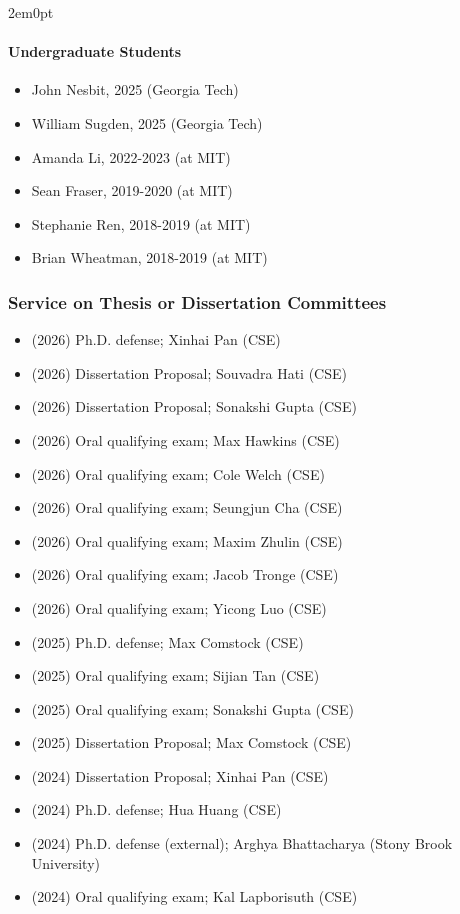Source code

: \begin{adjustwidth}{2em}{0pt}
\paragraph{Undergraduate Students}

\begin{itemize}
\item John Nesbit, 2025 (Georgia Tech)
    \item William Sugden, 2025 (Georgia Tech)
\item Amanda Li, 2022-2023 (at MIT)
    \item Sean Fraser, 2019-2020 (at MIT)
    \item Stephanie Ren, 2018-2019 (at MIT)
    \item Brian Wheatman, 2018-2019 (at MIT)
\end{itemize}

\subsubsection{Service on Thesis or Dissertation Committees}

\begin{itemize}
    \item (2026) Ph.D. defense; Xinhai Pan (CSE)
\item (2026) Dissertation Proposal; Souvadra Hati (CSE)
\item (2026) Dissertation Proposal; Sonakshi Gupta (CSE)
\item (2026) Oral qualifying exam; Max Hawkins (CSE)
\item (2026) Oral qualifying exam; Cole Welch (CSE)
\item (2026) Oral qualifying exam; Seungjun Cha (CSE)
\item (2026) Oral qualifying exam; Maxim Zhulin (CSE)
\item (2026) Oral qualifying exam; Jacob Tronge (CSE)
 \item (2026) Oral qualifying exam; Yicong Luo (CSE)
   \item (2025) Ph.D. defense; Max Comstock (CSE)
\item (2025) Oral qualifying exam; Sijian Tan (CSE)
\item (2025) Oral qualifying exam; Sonakshi Gupta (CSE)
    \item (2025) Dissertation Proposal; Max Comstock (CSE)
    \item (2024) Dissertation Proposal; Xinhai Pan (CSE)
    \item (2024) Ph.D. defense; Hua Huang (CSE)
     \item (2024) Ph.D. defense (external); Arghya Bhattacharya (Stony Brook University)
    \item (2024) Oral qualifying exam; Kal Lapborisuth (CSE)
\end{itemize}


\end{adjustwidth}
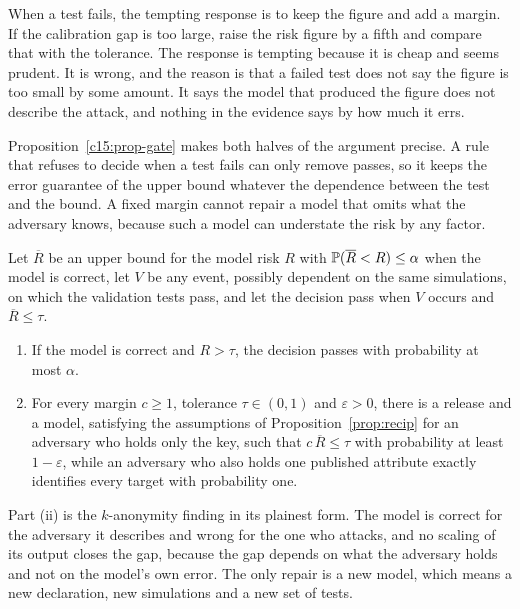 When a test fails, the tempting response is to keep the figure and add a margin. If
the calibration gap is too large, raise the risk figure by a fifth and compare that
with the tolerance. The response is tempting because it is cheap and seems prudent.
It is wrong, and the reason is that a failed test does not say the figure is too
small by some amount. It says the model that produced the figure does not describe
the attack, and nothing in the evidence says by how much it errs.

Proposition~\ref{c15:prop-gate} makes both halves of the argument precise. A rule
that refuses to decide when a test fails can only remove passes, so it keeps the
error guarantee of the upper bound whatever the dependence between the test and the
bound. A fixed margin cannot repair a model that omits what the adversary knows,
because such a model can understate the risk by any factor.

\begin{proposition}\label{c15:prop-gate}
Let $\overline{R}$ be an upper bound for the model risk $R$ with
$\Prob(\overline{R} < R) \le \alpha$ when the model is correct, let $V$ be any event,
possibly dependent on the same simulations, on which the validation tests pass, and
let the decision pass when $V$ occurs and $\overline{R} \le \tau$.
\begin{enumerate}
\item[(i)] If the model is correct and $R > \tau$, the decision passes with
probability at most $\alpha$.
\item[(ii)] For every margin $c \ge 1$, tolerance $\tau \in (0,1)$ and
$\varepsilon > 0$, there is a release and a model, satisfying the assumptions of
Proposition~\ref{prop:recip} for an adversary who holds only the key, such that
$c\,\overline{R} \le \tau$ with probability at least $1 - \varepsilon$, while an
adversary who also holds one published attribute exactly identifies every target
with probability one.
\end{enumerate}
\end{proposition}

Part (ii) is the $k$-anonymity finding in its plainest form. The model is correct
for the adversary it describes and wrong for the one who attacks, and no scaling of
its output closes the gap, because the gap depends on what the adversary holds and not on the model's own error. The only repair is a new model, which means a new
declaration, new simulations and a new set of tests.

================================

Search the data for "bound". Copy every line that has it.

Task result ::
error guarantee of the upper bound whatever the dependence between the test and the
bound. A fixed margin cannot repair a model that omits what the adversary knows,
Let $\overline{R}$ be an upper bound for the model risk $R$ with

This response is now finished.